Lamb, especially a crown roast, is another elegant centerpiece for the holidays. If I had to choose one grape variety to go with lamb it would be Syrah especially wines from the northern Rhone of France such as Cote-Rotie, though Crozes-Hermitage and Cornas offer better values. Australian Shiraz and Shiraz-Cabernet blends are also good matches.
With its dark meat and hearty nature, one would think red rather than white wines with goose. And I did like an Haut-Medoc, a Cahors, Madiran, Barbera and a Nebbiolo, though I preferred a peppery Syrah-based St. Joseph. However, to my astonishment and delight, two whites bested all the reds. Condrieu, the famed Rhone white, was rich enough to stand up to the goose and had a spiciness that gave it the sizzle to cut through the fat. A nicely aged (1989) Vouvray was equally luxurious and made up for its lack of spice with bracing acidity. Alsatian Riesling and Pinot Gris are also goose friendly.
I think game is great for the holidays. Game birds, even those with white breasts, demand red wine. For example, with a domesticated pheasant I liked a Gattinara Riserva and cru bourgeois Bordeaux. But my favorite wine was a nicely matured Napa Petite Sirah, which would also be appropriate for venison along with an Italian Barolo or Barbaresco.
Pork roasts were always popular at my house for the holidays. But stay away from pork loins, which can easily dry out. Instead, try a fresh ham, which is richer and juicer. Because it straddles the line between light and dark meat, pork lends itself to a variety of wine pairings. My favorites are two German Rieslings: a rich and fruity Rheingau Spatlese and a crisp Mosel Kabinett. The floral qualities of Viognier and an Alsatian Gewürztraminer also work well with pork. Among reds I like Pinot Noir and a young Spanish Tempranillo.

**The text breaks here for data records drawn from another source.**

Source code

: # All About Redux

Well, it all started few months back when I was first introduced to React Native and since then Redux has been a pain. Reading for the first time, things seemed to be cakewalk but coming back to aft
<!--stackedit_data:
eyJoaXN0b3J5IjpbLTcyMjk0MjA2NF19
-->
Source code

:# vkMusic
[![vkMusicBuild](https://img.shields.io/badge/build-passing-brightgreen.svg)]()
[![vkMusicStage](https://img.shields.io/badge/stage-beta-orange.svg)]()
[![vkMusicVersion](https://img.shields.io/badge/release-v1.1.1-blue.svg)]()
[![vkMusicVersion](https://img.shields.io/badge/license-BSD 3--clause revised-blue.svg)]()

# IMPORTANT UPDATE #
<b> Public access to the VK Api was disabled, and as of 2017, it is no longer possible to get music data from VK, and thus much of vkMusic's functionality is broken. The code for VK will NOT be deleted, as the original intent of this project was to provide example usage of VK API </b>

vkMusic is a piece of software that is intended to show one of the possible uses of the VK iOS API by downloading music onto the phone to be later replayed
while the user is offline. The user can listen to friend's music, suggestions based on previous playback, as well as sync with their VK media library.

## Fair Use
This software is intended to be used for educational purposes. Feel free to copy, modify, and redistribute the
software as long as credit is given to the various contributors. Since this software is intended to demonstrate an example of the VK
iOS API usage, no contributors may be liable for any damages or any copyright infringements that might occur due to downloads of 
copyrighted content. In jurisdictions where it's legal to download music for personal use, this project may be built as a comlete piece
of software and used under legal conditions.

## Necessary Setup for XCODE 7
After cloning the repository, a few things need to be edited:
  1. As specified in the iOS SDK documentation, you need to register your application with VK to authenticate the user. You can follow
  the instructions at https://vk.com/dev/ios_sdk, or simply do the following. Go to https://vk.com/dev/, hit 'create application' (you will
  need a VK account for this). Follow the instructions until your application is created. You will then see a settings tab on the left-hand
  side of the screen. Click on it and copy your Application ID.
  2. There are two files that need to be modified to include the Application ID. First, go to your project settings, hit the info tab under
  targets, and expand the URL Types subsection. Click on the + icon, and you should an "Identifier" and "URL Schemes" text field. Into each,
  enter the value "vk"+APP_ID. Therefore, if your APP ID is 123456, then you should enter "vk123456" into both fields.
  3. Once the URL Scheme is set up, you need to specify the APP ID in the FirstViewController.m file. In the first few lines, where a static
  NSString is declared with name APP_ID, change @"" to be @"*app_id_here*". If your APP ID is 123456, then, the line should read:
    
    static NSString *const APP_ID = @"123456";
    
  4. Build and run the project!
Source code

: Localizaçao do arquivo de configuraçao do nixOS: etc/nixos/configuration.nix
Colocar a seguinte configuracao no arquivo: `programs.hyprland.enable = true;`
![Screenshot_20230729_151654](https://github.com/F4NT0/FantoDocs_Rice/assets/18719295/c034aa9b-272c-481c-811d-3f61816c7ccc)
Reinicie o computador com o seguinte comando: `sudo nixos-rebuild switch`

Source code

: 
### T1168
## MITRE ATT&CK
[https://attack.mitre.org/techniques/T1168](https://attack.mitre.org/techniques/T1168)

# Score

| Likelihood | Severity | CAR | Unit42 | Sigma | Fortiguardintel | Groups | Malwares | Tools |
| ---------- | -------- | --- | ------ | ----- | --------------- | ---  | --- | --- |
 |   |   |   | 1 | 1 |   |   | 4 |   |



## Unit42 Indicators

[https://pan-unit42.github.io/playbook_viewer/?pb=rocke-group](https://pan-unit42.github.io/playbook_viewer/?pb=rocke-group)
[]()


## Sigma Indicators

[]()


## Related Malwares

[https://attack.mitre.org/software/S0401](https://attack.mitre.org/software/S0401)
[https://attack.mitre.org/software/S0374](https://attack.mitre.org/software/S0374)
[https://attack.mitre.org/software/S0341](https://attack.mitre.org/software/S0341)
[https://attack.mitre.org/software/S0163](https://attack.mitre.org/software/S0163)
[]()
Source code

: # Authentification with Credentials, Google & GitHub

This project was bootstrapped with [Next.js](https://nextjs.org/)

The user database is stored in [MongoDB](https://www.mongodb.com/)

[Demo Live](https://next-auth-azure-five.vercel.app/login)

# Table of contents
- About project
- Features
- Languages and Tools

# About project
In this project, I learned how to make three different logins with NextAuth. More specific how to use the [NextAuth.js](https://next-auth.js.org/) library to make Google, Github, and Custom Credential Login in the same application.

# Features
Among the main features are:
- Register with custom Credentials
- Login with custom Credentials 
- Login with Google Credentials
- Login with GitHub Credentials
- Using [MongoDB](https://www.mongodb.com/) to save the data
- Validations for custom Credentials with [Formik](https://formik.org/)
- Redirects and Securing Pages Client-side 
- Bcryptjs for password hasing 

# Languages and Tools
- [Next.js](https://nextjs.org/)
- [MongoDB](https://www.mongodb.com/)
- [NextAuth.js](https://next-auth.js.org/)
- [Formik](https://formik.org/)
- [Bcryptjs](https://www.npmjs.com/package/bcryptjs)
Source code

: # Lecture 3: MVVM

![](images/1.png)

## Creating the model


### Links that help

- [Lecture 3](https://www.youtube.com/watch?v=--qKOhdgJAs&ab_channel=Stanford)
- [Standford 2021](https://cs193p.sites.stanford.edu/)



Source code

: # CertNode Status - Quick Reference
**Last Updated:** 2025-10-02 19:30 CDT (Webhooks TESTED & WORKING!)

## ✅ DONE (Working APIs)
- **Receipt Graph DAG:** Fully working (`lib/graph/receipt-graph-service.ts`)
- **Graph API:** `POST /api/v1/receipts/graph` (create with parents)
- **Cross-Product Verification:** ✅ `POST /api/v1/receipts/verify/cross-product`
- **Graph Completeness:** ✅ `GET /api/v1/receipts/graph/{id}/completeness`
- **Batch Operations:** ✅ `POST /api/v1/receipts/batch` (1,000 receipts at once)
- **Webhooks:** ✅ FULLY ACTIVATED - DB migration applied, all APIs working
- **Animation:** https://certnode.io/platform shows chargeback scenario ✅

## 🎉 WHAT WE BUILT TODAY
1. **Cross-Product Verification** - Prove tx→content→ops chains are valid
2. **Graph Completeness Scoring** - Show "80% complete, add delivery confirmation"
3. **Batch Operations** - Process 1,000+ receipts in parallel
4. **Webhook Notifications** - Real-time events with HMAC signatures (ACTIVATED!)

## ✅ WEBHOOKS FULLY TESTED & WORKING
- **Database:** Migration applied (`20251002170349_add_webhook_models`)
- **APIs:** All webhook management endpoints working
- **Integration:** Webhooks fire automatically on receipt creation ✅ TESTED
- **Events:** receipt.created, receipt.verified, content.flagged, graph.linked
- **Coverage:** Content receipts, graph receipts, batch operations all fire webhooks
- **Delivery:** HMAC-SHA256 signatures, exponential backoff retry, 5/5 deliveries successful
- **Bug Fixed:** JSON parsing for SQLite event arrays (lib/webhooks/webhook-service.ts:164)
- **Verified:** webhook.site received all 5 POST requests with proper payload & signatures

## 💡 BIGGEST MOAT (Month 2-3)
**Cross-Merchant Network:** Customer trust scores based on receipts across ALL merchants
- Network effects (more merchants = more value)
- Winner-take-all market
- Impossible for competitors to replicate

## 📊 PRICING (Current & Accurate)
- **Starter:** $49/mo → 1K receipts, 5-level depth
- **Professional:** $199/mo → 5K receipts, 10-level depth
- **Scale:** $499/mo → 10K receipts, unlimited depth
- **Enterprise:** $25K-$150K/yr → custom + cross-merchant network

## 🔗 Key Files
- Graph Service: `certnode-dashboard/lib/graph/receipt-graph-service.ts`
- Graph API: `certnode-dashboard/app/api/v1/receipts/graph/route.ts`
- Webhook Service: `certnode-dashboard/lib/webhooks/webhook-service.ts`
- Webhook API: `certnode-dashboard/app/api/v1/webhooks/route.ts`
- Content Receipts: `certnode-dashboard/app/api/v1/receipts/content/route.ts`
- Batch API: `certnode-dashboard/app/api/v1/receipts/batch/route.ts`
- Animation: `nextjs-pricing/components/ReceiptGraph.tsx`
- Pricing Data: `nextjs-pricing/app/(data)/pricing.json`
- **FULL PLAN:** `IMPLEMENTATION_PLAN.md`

Many people will be having ham for Christmas or New Years, which presents problems similar to Thanksgiving. The sweet glazes on ham can be as difficult for wine as cranberry sauce and candied yams are for turkey. Ham also has a smoky quality. To contrast the smokiness and any spiciness (like cloves) and to match any sweetness you need soft fruity reds with little tannin like Pinot Noir, off-dry whites like Gewürztraminer, and California sparkling wines. Hard cider is also a good idea.
Have you thrown up your hands in despair and confusion with too many choices? In that case, stick with just one wine for the entire meal, Champagne. It’s festive and refreshing and vintage Champagne has enough gravitas to stand up to red meat. Now that’s a holiday treat.